▶ **Records for this exercise**
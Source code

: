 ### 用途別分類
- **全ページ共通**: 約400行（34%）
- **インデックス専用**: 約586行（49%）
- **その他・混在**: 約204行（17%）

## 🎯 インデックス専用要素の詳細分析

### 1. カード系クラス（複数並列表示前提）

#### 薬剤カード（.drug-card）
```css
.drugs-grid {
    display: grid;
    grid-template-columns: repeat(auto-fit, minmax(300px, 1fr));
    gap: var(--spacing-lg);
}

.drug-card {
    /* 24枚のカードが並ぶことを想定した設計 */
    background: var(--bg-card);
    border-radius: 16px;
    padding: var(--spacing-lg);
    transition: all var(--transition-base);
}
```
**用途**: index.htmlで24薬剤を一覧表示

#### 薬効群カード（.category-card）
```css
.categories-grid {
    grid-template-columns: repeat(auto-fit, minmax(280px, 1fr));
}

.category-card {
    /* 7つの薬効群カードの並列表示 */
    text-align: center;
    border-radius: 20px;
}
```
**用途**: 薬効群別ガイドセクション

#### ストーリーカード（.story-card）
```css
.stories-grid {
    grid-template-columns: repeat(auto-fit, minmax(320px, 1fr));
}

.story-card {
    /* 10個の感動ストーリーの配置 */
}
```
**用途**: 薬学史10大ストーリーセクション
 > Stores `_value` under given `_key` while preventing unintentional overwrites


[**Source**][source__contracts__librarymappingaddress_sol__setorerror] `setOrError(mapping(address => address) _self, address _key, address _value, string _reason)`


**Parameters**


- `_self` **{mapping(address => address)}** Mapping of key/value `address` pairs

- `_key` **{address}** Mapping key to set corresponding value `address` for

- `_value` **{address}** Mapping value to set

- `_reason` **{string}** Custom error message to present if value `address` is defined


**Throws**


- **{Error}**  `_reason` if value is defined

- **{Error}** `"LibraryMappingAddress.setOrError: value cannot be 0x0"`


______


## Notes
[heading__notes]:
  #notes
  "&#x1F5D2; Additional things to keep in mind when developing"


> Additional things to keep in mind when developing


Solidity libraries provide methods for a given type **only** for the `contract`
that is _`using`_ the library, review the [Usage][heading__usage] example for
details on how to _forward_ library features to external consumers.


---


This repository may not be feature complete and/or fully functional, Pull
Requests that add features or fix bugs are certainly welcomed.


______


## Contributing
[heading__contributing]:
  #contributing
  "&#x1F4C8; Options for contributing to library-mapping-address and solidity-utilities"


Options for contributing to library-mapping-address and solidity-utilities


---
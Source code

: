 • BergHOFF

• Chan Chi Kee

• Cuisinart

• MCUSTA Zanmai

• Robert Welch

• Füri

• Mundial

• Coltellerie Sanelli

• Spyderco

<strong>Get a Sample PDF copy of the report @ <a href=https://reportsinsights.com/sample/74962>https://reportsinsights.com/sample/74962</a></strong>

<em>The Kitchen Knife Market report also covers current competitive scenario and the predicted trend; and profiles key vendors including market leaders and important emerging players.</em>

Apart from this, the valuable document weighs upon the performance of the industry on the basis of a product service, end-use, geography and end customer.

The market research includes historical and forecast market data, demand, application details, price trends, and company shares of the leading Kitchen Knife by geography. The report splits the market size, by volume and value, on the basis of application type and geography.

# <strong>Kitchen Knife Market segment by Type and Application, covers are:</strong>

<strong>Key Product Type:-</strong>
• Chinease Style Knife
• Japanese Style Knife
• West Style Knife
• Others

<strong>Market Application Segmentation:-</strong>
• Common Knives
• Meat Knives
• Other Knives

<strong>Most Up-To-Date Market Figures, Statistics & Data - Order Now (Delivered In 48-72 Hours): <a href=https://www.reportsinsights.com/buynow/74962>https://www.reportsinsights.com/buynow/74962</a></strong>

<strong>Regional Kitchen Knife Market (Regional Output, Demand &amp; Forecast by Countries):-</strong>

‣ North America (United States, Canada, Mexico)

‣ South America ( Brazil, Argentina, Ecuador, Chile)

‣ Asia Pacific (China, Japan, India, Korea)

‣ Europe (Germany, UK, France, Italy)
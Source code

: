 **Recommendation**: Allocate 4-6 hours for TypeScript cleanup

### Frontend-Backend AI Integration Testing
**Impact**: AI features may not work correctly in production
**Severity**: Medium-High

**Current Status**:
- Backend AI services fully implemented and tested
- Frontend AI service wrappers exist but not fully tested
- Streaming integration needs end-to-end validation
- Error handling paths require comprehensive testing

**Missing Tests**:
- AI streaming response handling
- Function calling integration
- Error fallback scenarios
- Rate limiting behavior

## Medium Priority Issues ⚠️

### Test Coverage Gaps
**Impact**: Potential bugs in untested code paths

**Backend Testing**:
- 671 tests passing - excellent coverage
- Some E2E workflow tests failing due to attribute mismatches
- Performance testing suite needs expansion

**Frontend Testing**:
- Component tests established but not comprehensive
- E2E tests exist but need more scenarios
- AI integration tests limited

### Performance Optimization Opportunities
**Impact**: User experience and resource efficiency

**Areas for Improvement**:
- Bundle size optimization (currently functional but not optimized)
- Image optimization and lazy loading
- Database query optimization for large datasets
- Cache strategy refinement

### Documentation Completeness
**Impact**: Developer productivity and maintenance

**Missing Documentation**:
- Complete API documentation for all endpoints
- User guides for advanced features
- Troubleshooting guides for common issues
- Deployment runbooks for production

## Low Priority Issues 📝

▶ **Task directions**
Select the lines in this material that hold the word "defined", leaving none out.

▶ **Answer box**
- `_reason` **{string}** Custom error message to present if value `address` is defined
- **{Error}**  `_reason` if value is defined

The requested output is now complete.